Of all the seasons. Spring in England is the most capricious. Not that I don’t love a bit of caprice – I do – but she can get a bit wearing sometimes. She never tires of invention and sometimes, well, you just yearn for a little permanence, you know?
Anyway, to put you in the right mood (you may have to turn your volume up a bit) I’ve popped in an anthem from a feathered tenant. He requested it. He has dreams of Spotify. I’d like to say he is a trouble-free occupant of Stalagbaybush 23, but don’t let the dulcet tones fool you. When he’s got his kids on the ground he’s murder! He hides them under a leaf, or the shed, or anything else he imagines will provide cover because they can’t fly, and he doesn’t seem to know how to give lessons. Then he flies around the place screaming his head off at anything or anyone he imagines might come near:
“I’ve got my kid on the ground! He’s scrawny and he’s got no feathers so leave him alone!”
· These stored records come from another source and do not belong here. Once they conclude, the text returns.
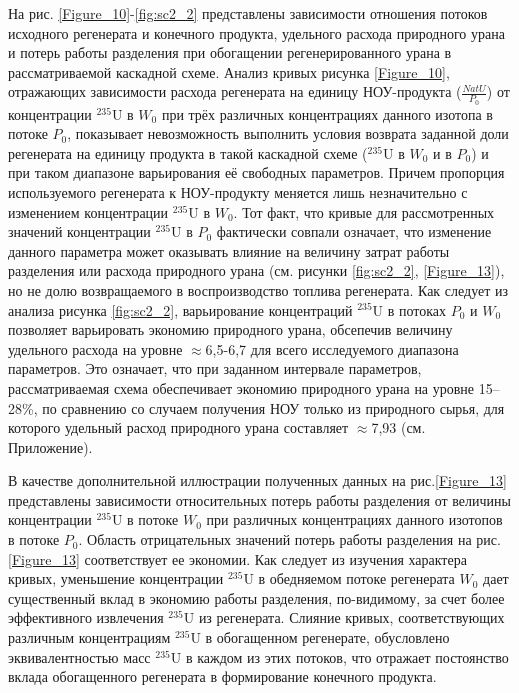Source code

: На рис. \ref{Figure_10}-\ref{fig:sc2_2} представлены зависимости отношения потоков исходного регенерата и конечного продукта, удельного расхода природного урана и потерь работы разделения при обогащении регенерированного урана в рассматриваемой каскадной схеме. 
Анализ кривых рисунка \ref{Figure_10}, отражающих зависимости расхода регенерата на единицу НОУ-продукта ($\frac{NatU}{P_{0}}$) от концентрации $^{235}$U в $W_0$ при трёх различных концентрациях данного изотопа в потоке $P_0$, показывает невозможность выполнить условия возврата заданной доли регенерата на единицу продукта в такой каскадной схеме ($^{235}$U в $W_0$ и в $P_0$) и при таком диапазоне варьирования её свободных параметров. Причем пропорция используемого регенерата к НОУ-продукту меняется лишь незначительно с изменением концентрации $^{235}$U в $W_0$. Тот факт, что кривые для рассмотренных значений концентрации $^{235}$U в $P_0$ фактически совпали означает, что изменение данного параметра может оказывать влияние на величину затрат работы разделения или расхода природного урана (см. рисунки \ref{fig:sc2_2}, \ref{Figure_13}), но не долю возвращаемого в воспроизводство топлива регенерата.
Как следует из анализа рисунка \ref{fig:sc2_2}, варьирование концентраций $^{235}$U в потоках $P_0$ и $W_0$ позволяет варьировать экономию природного урана, обсепечив величину удельного расхода на уровне $\approx$6,5-6,7 для всего исследуемого диапазона параметров. Это означает, что при заданном интервале параметров, рассматриваемая схема обеспечивает экономию природного урана на уровне 15--28\%, по сравнению со случаем получения НОУ только из природного сырья, для которого удельный расход природного урана составляет $\approx$7,93 (см. Приложение).

В качестве дополнительной иллюстрации полученных данных на рис.\ref{Figure_13} представлены зависимости относительных потерь работы разделения от величины концентрации $^{235}$U в потоке $W_0$ при различных концентрациях данного изотопов в потоке $P_0$. Область отрицательных значений потерь работы разделения на рис. \ref{Figure_13} соответствует ее экономии. Как следует из изучения характера кривых, уменьшение концентрации $^{235}$U в обедняемом потоке регенерата $W_0$ дает существенный вклад в экономию работы разделения, по-видимому, за счет более эффективного извлечения $^{235}$U из регенерата. Слияние кривых, соответствующих различным концентрациям $^{235}$U в обогащенном регенерате, обусловлено эквивалентностью масс $^{235}$U в каждом из этих потоков, что отражает постоянство вклада обогащенного регенерата в формирование конечного продукта.

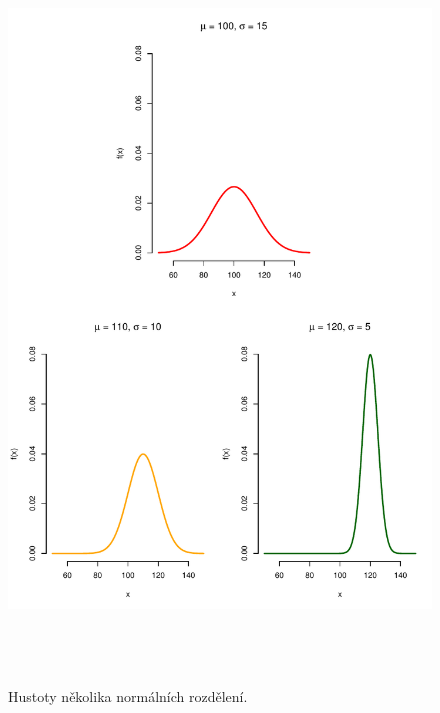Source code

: \begin{figure}[p]\centering
\includegraphics[width=140mm, height=198mm]{../img/ukazka-obr03}
\caption{Hustoty několika normálních rozdělení.}
\label{obr03:Nhust:podruhe}

\end{figure}
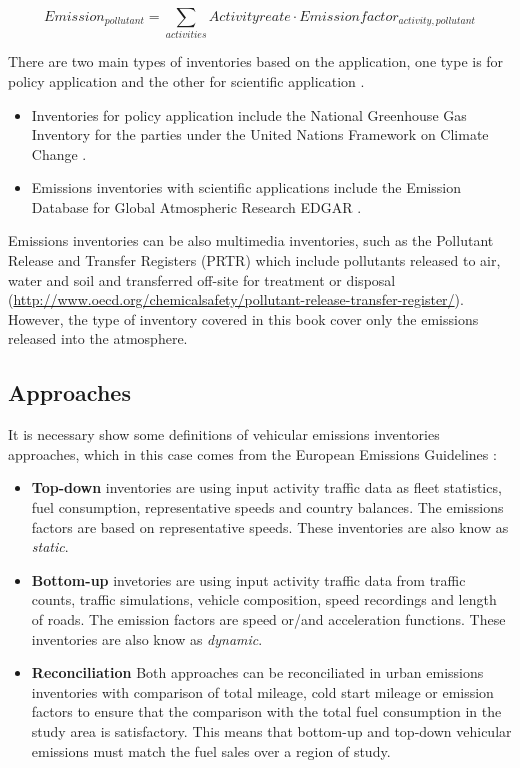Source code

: \documentclass[12pt,graybox,envcountchap,sectrefs]{krantz}
\providecommand{\tightlist}{%
  \setlength{\itemsep}{0pt}\setlength{\parskip}{0pt}}
\theoremstyle{definition}
\theoremstyle{definition}
\theoremstyle{definition}
\theoremstyle{remark}
\begin{document}
\begin{equation}
Emission_{pollutant}=\sum_{activities} Activity reate \cdot Emission factor_{activity, pollutant}
\label{eq:efGERAL}
\end{equation}

There are two main types of inventories based on the application, one
type is for policy application and the other for scientific application
\citep{pulles2010art}.

\begin{itemize}
\tightlist
\item
  Inventories for policy application include the National Greenhouse Gas
  Inventory for the parties under the United Nations Framework on
  Climate Change \citep{unfccc}.
\item
  Emissions inventories with scientific applications include the
  Emission Database for Global Atmospheric Research EDGAR \citep{edgar}.
\end{itemize}

Emissions inventories can be also multimedia inventories, such as the
Pollutant Release and Transfer Registers (PRTR) which include pollutants
released to air, water and soil and transferred off-site for treatment
or disposal
(\url{http://www.oecd.org/chemicalsafety/pollutant-release-transfer-register/}).
However, the type of inventory covered in this book cover only the
emissions released into the atmosphere.

\subsection{Approaches}\label{approaches}

It is necessary show some definitions of vehicular emissions inventories
approaches, which in this case comes from the European Emissions
Guidelines \citep{NtziachristosSamaras2016}:

\begin{itemize}
\tightlist
\item
  \textbf{Top-down} inventories are using input activity traffic data as
  fleet statistics, fuel consumption, representative speeds and country
  balances. The emissions factors are based on representative speeds.
  These inventories are also know as \emph{static}.
\item
  \textbf{Bottom-up} invetories are using input activity traffic data
  from traffic counts, traffic simulations, vehicle composition, speed
  recordings and length of roads. The emission factors are speed or/and
  acceleration functions. These inventories are also know as
  \emph{dynamic}.
\item
  \textbf{Reconciliation} Both approaches can be reconciliated in urban
  emissions inventories with comparison of total mileage, cold start
  mileage or emission factors to ensure that the comparison with the
  total fuel consumption in the study area is satisfactory. This means
  that bottom-up and top-down vehicular emissions must match the fuel
  sales over a region of study.
\end{itemize}
\end{document}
And of course the cat at number forty-two pricks up her ears, and promises herself she’ll take a look over there after lunch,
After twenty-four hours or so of non-stop hysteria my over-diligent parent’s screeching subsides. Of the scrawny youth there is no sign – it has left us, though whether in the glory of flight or in the throat of the cat from number forty-two I have no way of knowing. Just occasionally I will see a semi-feathered lump perched on my fence, beak opened demandingly while his father, who now looks smaller than he, pumps him with ‘special treats’, so I guess the family has known success.
I cannot claim, any more than my Blackbird friend can, that April has been a mellow month: seventeen frosts to start our days, where ‘usually’ (I like that word when describing English weather) we might expect seven. Rainy days? Few, or none. By afternoon the garden, like my Blackbird friend, is in full song; rich in the verdant greens of emerging youth, bright with colour, loud with bees, hoverflies and an elderly wasp who doesn’t seem to have learned his place. The sun is not fierce, but it is warm enough. There’s a chair, and a whisky waiting because I am that lucky man whose wife is a fanatical gardener. She can take pleasure in creating life and I can spare the odd moment to watch.
For the Blackbird, for every creature in Spring the emergent garden, the burgeoning heath is a place of business. For me, it is a chance to listen, a season to enjoy however exhausting are those occasional rain-pursued retreats. The life of the early season is a testament to youth that brings back to me the garden of my childhood home, the garden I described in ‘Hallbury Summer’, a book I serialized here a year or two ago. There is no stream to burble by, where I am living now, no ‘pop’ of water-voles, few dragonflies; but the sounds, they are the same, the scents never change, and my sheer joy in the annual miracle is as fresh now, as it ever was.